Después del divorcio, desagradable y violento, me encontré con la carta de despido. La empresa cerraba y a los dueños no le importaban absolutamente nada los 150 trabajadores que íbamos a la calle. Alguna costumbre había acumulado, ya eran tres las veces que me había ocurrido lo mismo. Una temporada de paro, algún curso en el INEM, más para cumplir que para otra cosa y, si había suerte, otro trabajo que cada día estaba peor pagado.

Pero esta vez era distinto, 50 años ¿quién quería a alguien de 50 años? Y a eso había que añadir mi formación más corta que el día de Navidad. Apenas más estudios que el bachillerato y gracias, ni formación profesional ni muchos menos universidad. En el barrio había poca oportunidad, sí, pero eso no era excusa. Un mal enfoque de vida.

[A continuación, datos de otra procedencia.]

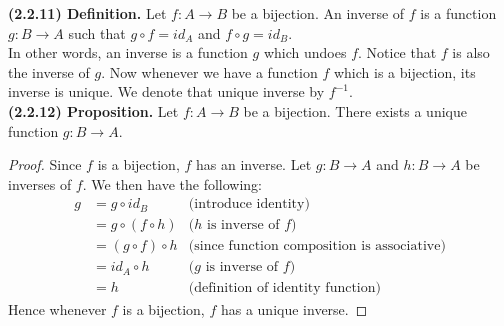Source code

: \documentclass[12pt]{book}
\begin{document}
\noindent\textbf{(2.2.11) Definition.} Let $f\colon A\rightarrow B$ be a bijection. An inverse of $f$ is a function $g\colon B\rightarrow A$ such that $g\circ f=id_A$ and $f\circ g=id_B$. \\

In other words, an inverse is a function $g$ which undoes $f$. Notice that $f$ is also the inverse of $g$. Now whenever we have a function $f$ which is a bijection, its inverse is unique. We denote that unique inverse by $f^{-1}$.\\

\noindent\textbf{(2.2.12) Proposition.} Let $f\colon A\rightarrow B$ be a bijection. There exists a unique function $g\colon B\rightarrow A$.
\begin{proof}
Since $f$ is a bijection, $f$ has an inverse. Let $g\colon B\rightarrow A$ and $h\colon B\rightarrow A$ be inverses of $f$. We then have the following:
\begin{align*}
g & = g\circ id_B &\text{(introduce identity)}\\ 
 & = g\circ(f\circ h) & \text{($h$ is inverse of $f$)}\\
 & = (g\circ f)\circ h & \text{(since function composition is associative)}\\
 & = id_A\circ h & \text{($g$ is inverse of $f$)}\\
 & = h & \text{(definition of identity function)}
\end{align*}
Hence whenever $f$ is a bijection, $f$ has a unique inverse.
\end{proof}
\end{document}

Mis viejos, analfabetos, producto de aquella emigración monstruosa buscándose la vida como podían lo pobres, y yo escapando del instituto y soñando con otros cuatro imbéciles que íbamos a ser más famosos que Rosendo, casi como los Rolling.

La guitarra, eso sí, me quitaba las penas, me sentía bien cuando la tenía entre mis manos, cuando sentía la vibración potente del sonido, cuando encima de algún escenario, hecho con un remolque de tractor en cualquier pueblo donde a veces nos contrataban, veía a los jóvenes saltar como locos con el ritmo que les marcábamos. Lo peor era tocar pasodobles, obligatorios en las fiestas de cualquier sitio, para poder cobrar algo. Yo me desquitaba arrancando con Wish you were here, nunca la dejé de tocar en cualquier lugar en donde actuásemos. Siempre, siempre, me produjo la misma emoción.

Pero eso se acabó y vino todo lo demás como una catarata de problemas sin solución.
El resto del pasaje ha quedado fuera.